Directions for this task —
Print word for word the first line of the listing below and every line after it, through the line with "### Configuración de Swagger en Spring Boot". Leave out the pictures and the rest.

::::

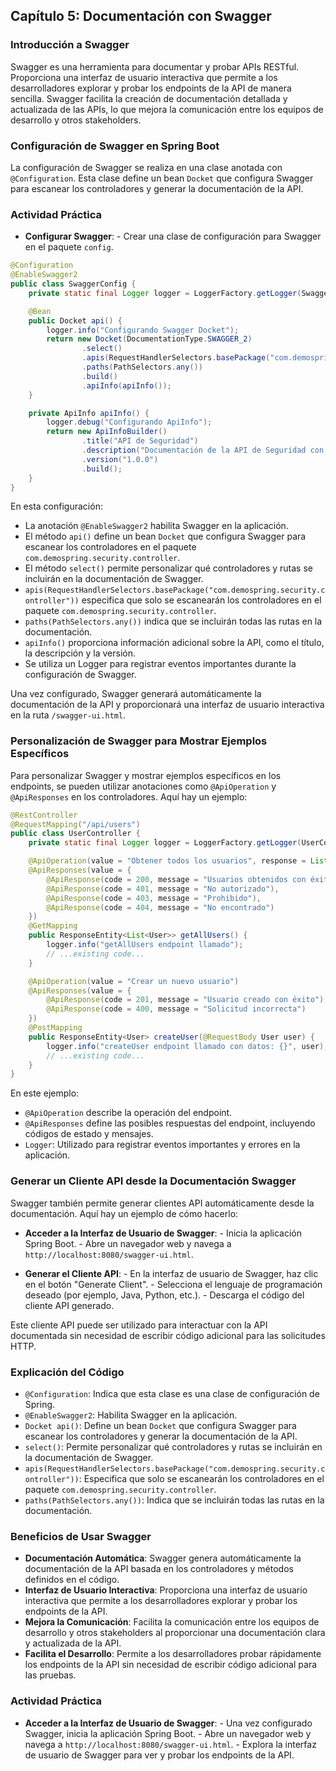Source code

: ## Capítulo 5: Documentación con Swagger

### Introducción a Swagger

Swagger es una herramienta para documentar y probar APIs RESTful. Proporciona una interfaz de usuario interactiva que permite a los desarrolladores explorar y probar los endpoints de la API de manera sencilla. Swagger facilita la creación de documentación detallada y actualizada de las APIs, lo que mejora la comunicación entre los equipos de desarrollo y otros stakeholders.

### Configuración de Swagger en Spring Boot

La configuración de Swagger se realiza en una clase anotada con `@Configuration`. Esta clase define un bean `Docket` que configura Swagger para escanear los controladores y generar la documentación de la API.

### Actividad Práctica

- **Configurar Swagger**:
      - Crear una clase de configuración para Swagger en el paquete `config`.

```java
@Configuration
@EnableSwagger2
public class SwaggerConfig {
    private static final Logger logger = LoggerFactory.getLogger(SwaggerConfig.class);

    @Bean
    public Docket api() {
        logger.info("Configurando Swagger Docket");
        return new Docket(DocumentationType.SWAGGER_2)
                .select()
                .apis(RequestHandlerSelectors.basePackage("com.demospring.security.controller"))
                .paths(PathSelectors.any())
                .build()
                .apiInfo(apiInfo());
    }

    private ApiInfo apiInfo() {
        logger.debug("Configurando ApiInfo");
        return new ApiInfoBuilder()
                .title("API de Seguridad")
                .description("Documentación de la API de Seguridad con Spring Boot y Swagger")
                .version("1.0.0")
                .build();
    }
}
```

   En esta configuración:
   - La anotación `@EnableSwagger2` habilita Swagger en la aplicación.
   - El método `api()` define un bean `Docket` que configura Swagger para escanear los controladores en el paquete `com.demospring.security.controller`.
   - El método `select()` permite personalizar qué controladores y rutas se incluirán en la documentación de Swagger.
   - `apis(RequestHandlerSelectors.basePackage("com.demospring.security.controller"))` especifica que solo se escanearán los controladores en el paquete `com.demospring.security.controller`.
   - `paths(PathSelectors.any())` indica que se incluirán todas las rutas en la documentación.
   - `apiInfo()` proporciona información adicional sobre la API, como el título, la descripción y la versión.
   - Se utiliza un Logger para registrar eventos importantes durante la configuración de Swagger.

   Una vez configurado, Swagger generará automáticamente la documentación de la API y proporcionará una interfaz de usuario interactiva en la ruta `/swagger-ui.html`.

### Personalización de Swagger para Mostrar Ejemplos Específicos

Para personalizar Swagger y mostrar ejemplos específicos en los endpoints, se pueden utilizar anotaciones como `@ApiOperation` y `@ApiResponses` en los controladores. Aquí hay un ejemplo:

```java
@RestController
@RequestMapping("/api/users")
public class UserController {
    private static final Logger logger = LoggerFactory.getLogger(UserController.class);

    @ApiOperation(value = "Obtener todos los usuarios", response = List.class)
    @ApiResponses(value = {
        @ApiResponse(code = 200, message = "Usuarios obtenidos con éxito"),
        @ApiResponse(code = 401, message = "No autorizado"),
        @ApiResponse(code = 403, message = "Prohibido"),
        @ApiResponse(code = 404, message = "No encontrado")
    })
    @GetMapping
    public ResponseEntity<List<User>> getAllUsers() {
        logger.info("getAllUsers endpoint llamado");
        // ...existing code...
    }

    @ApiOperation(value = "Crear un nuevo usuario")
    @ApiResponses(value = {
        @ApiResponse(code = 201, message = "Usuario creado con éxito"),
        @ApiResponse(code = 400, message = "Solicitud incorrecta")
    })
    @PostMapping
    public ResponseEntity<User> createUser(@RequestBody User user) {
        logger.info("createUser endpoint llamado con datos: {}", user);
        // ...existing code...
    }
}
```

En este ejemplo:
- `@ApiOperation` describe la operación del endpoint.
- `@ApiResponses` define las posibles respuestas del endpoint, incluyendo códigos de estado y mensajes.
- `Logger`: Utilizado para registrar eventos importantes y errores en la aplicación.

### Generar un Cliente API desde la Documentación Swagger

Swagger también permite generar clientes API automáticamente desde la documentación. Aquí hay un ejemplo de cómo hacerlo:

- **Acceder a la Interfaz de Usuario de Swagger**:
      - Inicia la aplicación Spring Boot.
      - Abre un navegador web y navega a `http://localhost:8080/swagger-ui.html`.

- **Generar el Cliente API**:
      - En la interfaz de usuario de Swagger, haz clic en el botón "Generate Client".
      - Selecciona el lenguaje de programación deseado (por ejemplo, Java, Python, etc.).
      - Descarga el código del cliente API generado.

Este cliente API puede ser utilizado para interactuar con la API documentada sin necesidad de escribir código adicional para las solicitudes HTTP.

### Explicación del Código

- `@Configuration`: Indica que esta clase es una clase de configuración de Spring.
- `@EnableSwagger2`: Habilita Swagger en la aplicación.
- `Docket api()`: Define un bean `Docket` que configura Swagger para escanear los controladores y generar la documentación de la API.
- `select()`: Permite personalizar qué controladores y rutas se incluirán en la documentación de Swagger.
- `apis(RequestHandlerSelectors.basePackage("com.demospring.security.controller"))`: Especifica que solo se escanearán los controladores en el paquete `com.demospring.security.controller`.
- `paths(PathSelectors.any())`: Indica que se incluirán todas las rutas en la documentación.

### Beneficios de Usar Swagger

- **Documentación Automática**: Swagger genera automáticamente la documentación de la API basada en los controladores y métodos definidos en el código.
- **Interfaz de Usuario Interactiva**: Proporciona una interfaz de usuario interactiva que permite a los desarrolladores explorar y probar los endpoints de la API.
- **Mejora la Comunicación**: Facilita la comunicación entre los equipos de desarrollo y otros stakeholders al proporcionar una documentación clara y actualizada de la API.
- **Facilita el Desarrollo**: Permite a los desarrolladores probar rápidamente los endpoints de la API sin necesidad de escribir código adicional para las pruebas.

### Actividad Práctica

- **Acceder a la Interfaz de Usuario de Swagger**:
      - Una vez configurado Swagger, inicia la aplicación Spring Boot.
      - Abre un navegador web y navega a `http://localhost:8080/swagger-ui.html`.
      - Explora la interfaz de usuario de Swagger para ver y probar los endpoints de la API.

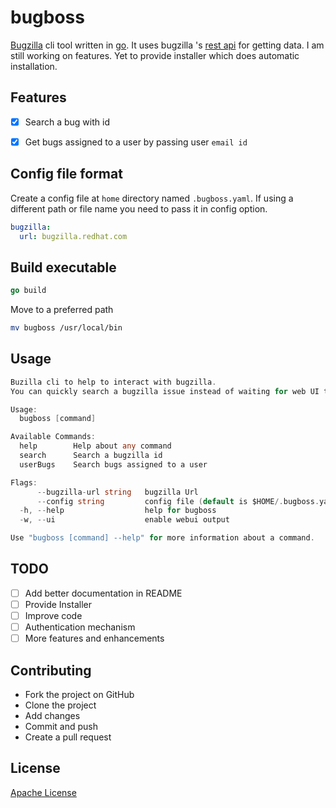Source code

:# bugboss

[Bugzilla](https://www.bugzilla.org/) cli tool written in [go](https://golang.org/). It uses bugzilla
's [rest api](https://wiki.mozilla.org/Bugzilla:REST_API) for getting data. I am still working on features. Yet to provide installer which does automatic installation.

## Features

- [x] Search a bug with id

- [x] Get bugs assigned to a user by passing user `email id`

## Config file format

Create a config file at `home` directory named `.bugboss.yaml`. If using a different path or file name you need to pass it in config option.

```yaml
bugzilla:
  url: bugzilla.redhat.com
```

## Build executable

```go
go build
```

Move to a preferred path

```bash
mv bugboss /usr/local/bin
```

## Usage

```go
Buzilla cli to help to interact with bugzilla.
You can quickly search a bugzilla issue instead of waiting for web UI to load

Usage:
  bugboss [command]

Available Commands:
  help        Help about any command
  search      Search a bugzilla id
  userBugs    Search bugs assigned to a user

Flags:
      --bugzilla-url string   bugzilla Url
      --config string         config file (default is $HOME/.bugboss.yaml)
  -h, --help                  help for bugboss
  -w, --ui                    enable webui output

Use "bugboss [command] --help" for more information about a command.
```

## TODO

- [ ] Add better documentation in README
- [ ] Provide Installer
- [ ] Improve code
- [ ] Authentication mechanism
- [ ] More features and enhancements

## Contributing

- Fork the project on GitHub
- Clone the project
- Add changes
- Commit and push
- Create a pull request

## License

[Apache License](LICENSE)
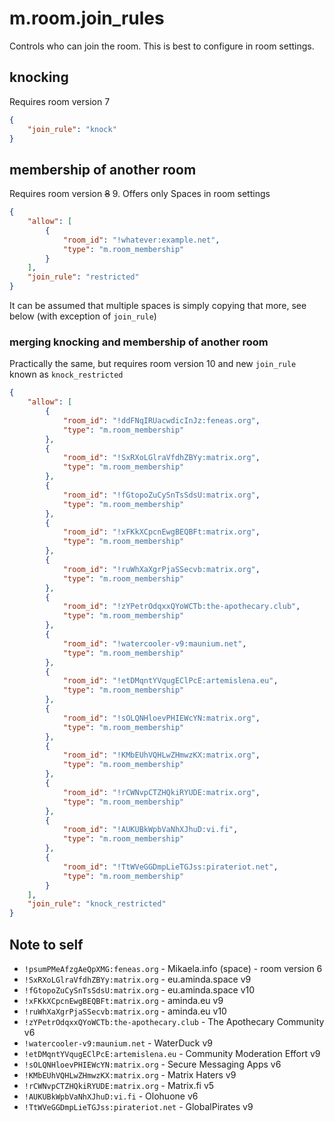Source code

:# m.room.join_rules

Controls who can join the room. This is best to configure in room settings.

## knocking

Requires room version 7

```json
{
	"join_rule": "knock"
}
```

## membership of another room

Requires room version <del>8</del> 9. Offers only Spaces in room settings

```json
{
	"allow": [
		{
			"room_id": "!whatever:example.net",
			"type": "m.room_membership"
		}
	],
	"join_rule": "restricted"
}
```

It can be assumed that multiple spaces is simply copying that more,
see below (with exception of `join_rule`)

### merging knocking and membership of another room

Practically the same, but requires room version 10 and new `join_rule` known as
`knock_restricted`

```json
{
	"allow": [
		{
			"room_id": "!ddFNqIRUacwdicInJz:feneas.org",
			"type": "m.room_membership"
		},
		{
			"room_id": "!SxRXoLGlraVfdhZBYy:matrix.org",
			"type": "m.room_membership"
		},
		{
			"room_id": "!fGtopoZuCySnTsSdsU:matrix.org",
			"type": "m.room_membership"
		},
		{
			"room_id": "!xFKkXCpcnEwgBEQBFt:matrix.org",
			"type": "m.room_membership"
		},
		{
			"room_id": "!ruWhXaXgrPjaSSecvb:matrix.org",
			"type": "m.room_membership"
		},
		{
			"room_id": "!zYPetrOdqxxQYoWCTb:the-apothecary.club",
			"type": "m.room_membership"
		},
		{
			"room_id": "!watercooler-v9:maunium.net",
			"type": "m.room_membership"
		},
		{
			"room_id": "!etDMqntYVqugEClPcE:artemislena.eu",
			"type": "m.room_membership"
		},
		{
			"room_id": "!sOLQNHloevPHIEWcYN:matrix.org",
			"type": "m.room_membership"
		},
		{
			"room_id": "!KMbEUhVQHLwZHmwzKX:matrix.org",
			"type": "m.room_membership"
		},
		{
			"room_id": "!rCWNvpCTZHQkiRYUDE:matrix.org",
			"type": "m.room_membership"
		},
		{
			"room_id": "!AUKUBkWpbVaNhXJhuD:vi.fi",
			"type": "m.room_membership"
		},
		{
			"room_id": "!TtWVeGGDmpLieTGJss:pirateriot.net",
			"type": "m.room_membership"
		}
	],
	"join_rule": "knock_restricted"
}
```

## Note to self

* `!psumPMeAfzgAeQpXMG:feneas.org` - Mikaela.info (space) - room version 6
* `!SxRXoLGlraVfdhZBYy:matrix.org` - eu.aminda.space v9
* `!fGtopoZuCySnTsSdsU:matrix.org` - eu.aminda.space v10
* `!xFKkXCpcnEwgBEQBFt:matrix.org` - aminda.eu v9
* `!ruWhXaXgrPjaSSecvb:matrix.org` - aminda.eu v10
* `!zYPetrOdqxxQYoWCTb:the-apothecary.club` - The Apothecary Community v6
* `!watercooler-v9:maunium.net` - WaterDuck v9
* `!etDMqntYVqugEClPcE:artemislena.eu` - Community Moderation Effort v9
* `!sOLQNHloevPHIEWcYN:matrix.org` - Secure Messaging Apps v6
* `!KMbEUhVQHLwZHmwzKX:matrix.org` - Matrix Haters v9
* `!rCWNvpCTZHQkiRYUDE:matrix.org` - Matrix.fi v5
* `!AUKUBkWpbVaNhXJhuD:vi.fi` - Olohuone v6
* `!TtWVeGGDmpLieTGJss:pirateriot.net` - GlobalPirates v9
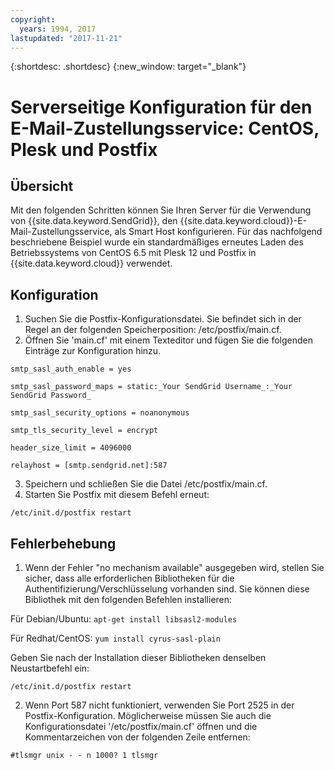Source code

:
 ```yaml
---
copyright:
  years: 1994, 2017
lastupdated: "2017-11-21"
---
```


{:shortdesc: .shortdesc}
{:new_window: target="_blank"}

# Serverseitige Konfiguration für den E-Mail-Zustellungsservice: CentOS, Plesk und Postfix

## Übersicht

Mit den folgenden Schritten können Sie Ihren Server für die Verwendung von {{site.data.keyword.SendGrid}}, den {{site.data.keyword.cloud}}-E-Mail-Zustellungsservice, als Smart Host konfigurieren. Für das nachfolgend beschriebene Beispiel wurde ein standardmäßiges erneutes Laden des Betriebssystems von CentOS 6.5 mit Plesk 12 und Postfix in {{site.data.keyword.cloud}} verwendet.

## Konfiguration

1.  Suchen Sie die Postfix-Konfigurationsdatei. Sie befindet sich in der Regel an der folgenden Speicherposition: /etc/postfix/main.cf.
2.  Öffnen Sie 'main.cf' mit einem Texteditor und fügen Sie die folgenden Einträge zur Konfiguration hinzu.

  `smtp_sasl_auth_enable = yes`

  `smtp_sasl_password_maps = static:_Your SendGrid Username_:_Your SendGrid Password_`

  `smtp_sasl_security_options = noanonymous`

  `smtp_tls_security_level = encrypt`

  `header_size_limit = 4096000`

  `relayhost = [smtp.sendgrid.net]:587`

3.  Speichern und schließen Sie die Datei /etc/postfix/main.cf.
4.  Starten Sie Postfix mit diesem Befehl erneut:

  `/etc/init.d/postfix restart`

## Fehlerbehebung

1.  Wenn der Fehler "no mechanism available" ausgegeben wird, stellen Sie sicher, dass alle erforderlichen Bibliotheken für die Authentifizierung/Verschlüsselung vorhanden sind. Sie können diese Bibliothek mit den folgenden Befehlen installieren:

  Für Debian/Ubuntu: `apt-get install libsasl2-modules`

  Für Redhat/CentOS: `yum install cyrus-sasl-plain`

  Geben Sie nach der Installation dieser Bibliotheken denselben Neustartbefehl ein:

    /etc/init.d/postfix restart

2.  Wenn Port 587 nicht funktioniert, verwenden Sie Port 2525 in der Postfix-Konfiguration. Möglicherweise müssen Sie auch die Konfigurationsdatei '/etc/postfix/main.cf' öffnen und die Kommentarzeichen von der folgenden Zeile entfernen:

  `#tlsmgr unix - - n 1000? 1 tlsmgr`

::::

Solution for this task —
Source code

: ## Capítulo 5: Documentación con Swagger

### Introducción a Swagger

Swagger es una herramienta para documentar y probar APIs RESTful. Proporciona una interfaz de usuario interactiva que permite a los desarrolladores explorar y probar los endpoints de la API de manera sencilla. Swagger facilita la creación de documentación detallada y actualizada de las APIs, lo que mejora la comunicación entre los equipos de desarrollo y otros stakeholders.

### Configuración de Swagger en Spring Boot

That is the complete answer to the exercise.